=== Section Start ===

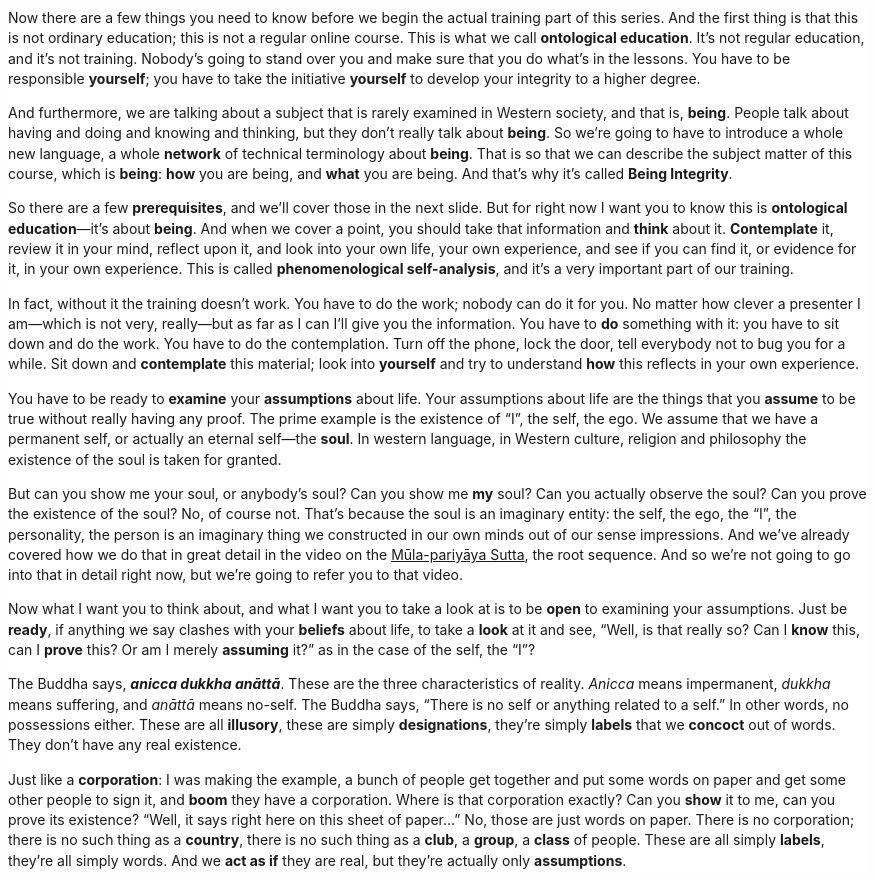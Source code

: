 Now there are a few things you need to know before we begin the actual training part of this series. And the first thing is that this is not ordinary education; this is not a regular online course. This is what we call **ontological education**. It’s not regular education, and it’s not training. Nobody’s going to stand over you and make sure that you do what’s in the lessons. You have to be responsible **yourself**; you have to take the initiative **yourself** to develop your integrity to a higher degree.

And furthermore, we are talking about a subject that is rarely examined in Western society, and that is, **being**. People talk about having and doing and knowing and thinking, but they don’t really talk about **being**. So we’re going to have to introduce a whole new language, a whole **network** of technical terminology about **being**. That is so that we can describe the subject matter of this course, which is **being**: **how** you are being, and **what** you are being. And that’s why it’s called **Being Integrity**.

So there are a few **prerequisites**, and we’ll cover those in the next slide. But for right now I want you to know this is **ontological education**—it’s about **being**. And when we cover a point, you should take that information and **think** about it. **Contemplate** it, review it in your mind, reflect upon it, and look into your own life, your own experience, and see if you can find it, or evidence for it, in your own experience. This is called **phenomenological self-analysis**, and it’s a very important part of our training.

In fact, without it the training doesn’t work. You have to do the work; nobody can do it for you. No matter how clever a presenter I am—which is not very, really—but as far as I can I’ll give you the information. You have to **do** something with it: you have to sit down and do the work. You have to do the contemplation. Turn off the phone, lock the door, tell everybody not to bug you for a while. Sit down and **contemplate** this material; look into **yourself** and try to understand **how** this reflects in your own experience.

You have to be ready to **examine** your **assumptions** about life. Your assumptions about life are the things that you **assume** to be true without really having any proof. The prime example is the existence of “I”, the self, the ego. We assume that we have a permanent self, or actually an eternal self—the **soul**. In western language, in Western culture, religion and philosophy the existence of the soul is taken for granted.

But can you show me your soul, or anybody’s soul? Can you show me **my** soul? Can you actually observe the soul? Can you prove the existence of the soul? No, of course not. That’s because the soul is an imaginary entity: the self, the ego, the “I”, the personality, the person is an imaginary thing we constructed in our own minds out of our sense impressions. And we’ve already covered how we do that in great detail in the video on the [Mūla-pariyāya Sutta](https://youtu.be/-Bn4_6x-GHw), the root sequence. And so we’re not going to go into that in detail right now, but we’re going to refer you to that video.

Now what I want you to think about, and what I want you to take a look at is to be **open** to examining your assumptions. Just be **ready**, if anything we say clashes with your **beliefs** about life, to take a **look** at it and see, “Well, is that really so? Can I **know** this, can I **prove** this? Or am I merely **assuming** it?” as in the case of the self, the “I”?

The Buddha says, **_anicca dukkha anāttā_**. These are the three characteristics of reality. _Anicca_ means impermanent, _dukkha_ means suffering, and _anāttā_ means no-self. The Buddha says, “There is no self or anything related to a self.” In other words, no possessions either. These are all **illusory**, these are simply **designations**, they’re simply **labels** that we **concoct** out of words. They don’t have any real existence.

Just like a **corporation**: I was making the example, a bunch of people get together and put some words on paper and get some other people to sign it, and **boom** they have a corporation. Where is that corporation exactly? Can you **show** it to me, can you prove its existence? “Well, it says right here on this sheet of paper…” No, those are just words on paper. There is no corporation; there is no such thing as a **country**, there is no such thing as a **club**, a **group**, a **class** of people. These are all simply **labels**, they’re all simply words. And we **act as if** they are real, but they’re actually only **assumptions**.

=== Section End ===

* _What you are asked to do_: Take the stretch of lines above from the one containing "You have to be ready" through the one containing "The Buddha says, **_anicca" and repeat it exactly, adding no other line.

* _The completed task_:
You have to be ready to **examine** your **assumptions** about life. Your assumptions about life are the things that you **assume** to be true without really having any proof. The prime example is the existence of “I”, the self, the ego. We assume that we have a permanent self, or actually an eternal self—the **soul**. In western language, in Western culture, religion and philosophy the existence of the soul is taken for granted.

But can you show me your soul, or anybody’s soul? Can you show me **my** soul? Can you actually observe the soul? Can you prove the existence of the soul? No, of course not. That’s because the soul is an imaginary entity: the self, the ego, the “I”, the personality, the person is an imaginary thing we constructed in our own minds out of our sense impressions. And we’ve already covered how we do that in great detail in the video on the [Mūla-pariyāya Sutta](https://youtu.be/-Bn4_6x-GHw), the root sequence. And so we’re not going to go into that in detail right now, but we’re going to refer you to that video.

Now what I want you to think about, and what I want you to take a look at is to be **open** to examining your assumptions. Just be **ready**, if anything we say clashes with your **beliefs** about life, to take a **look** at it and see, “Well, is that really so? Can I **know** this, can I **prove** this? Or am I merely **assuming** it?” as in the case of the self, the “I”?

The Buddha says, **_anicca dukkha anāttā_**. These are the three characteristics of reality. _Anicca_ means impermanent, _dukkha_ means suffering, and _anāttā_ means no-self. The Buddha says, “There is no self or anything related to a self.” In other words, no possessions either. These are all **illusory**, these are simply **designations**, they’re simply **labels** that we **concoct** out of words. They don’t have any real existence.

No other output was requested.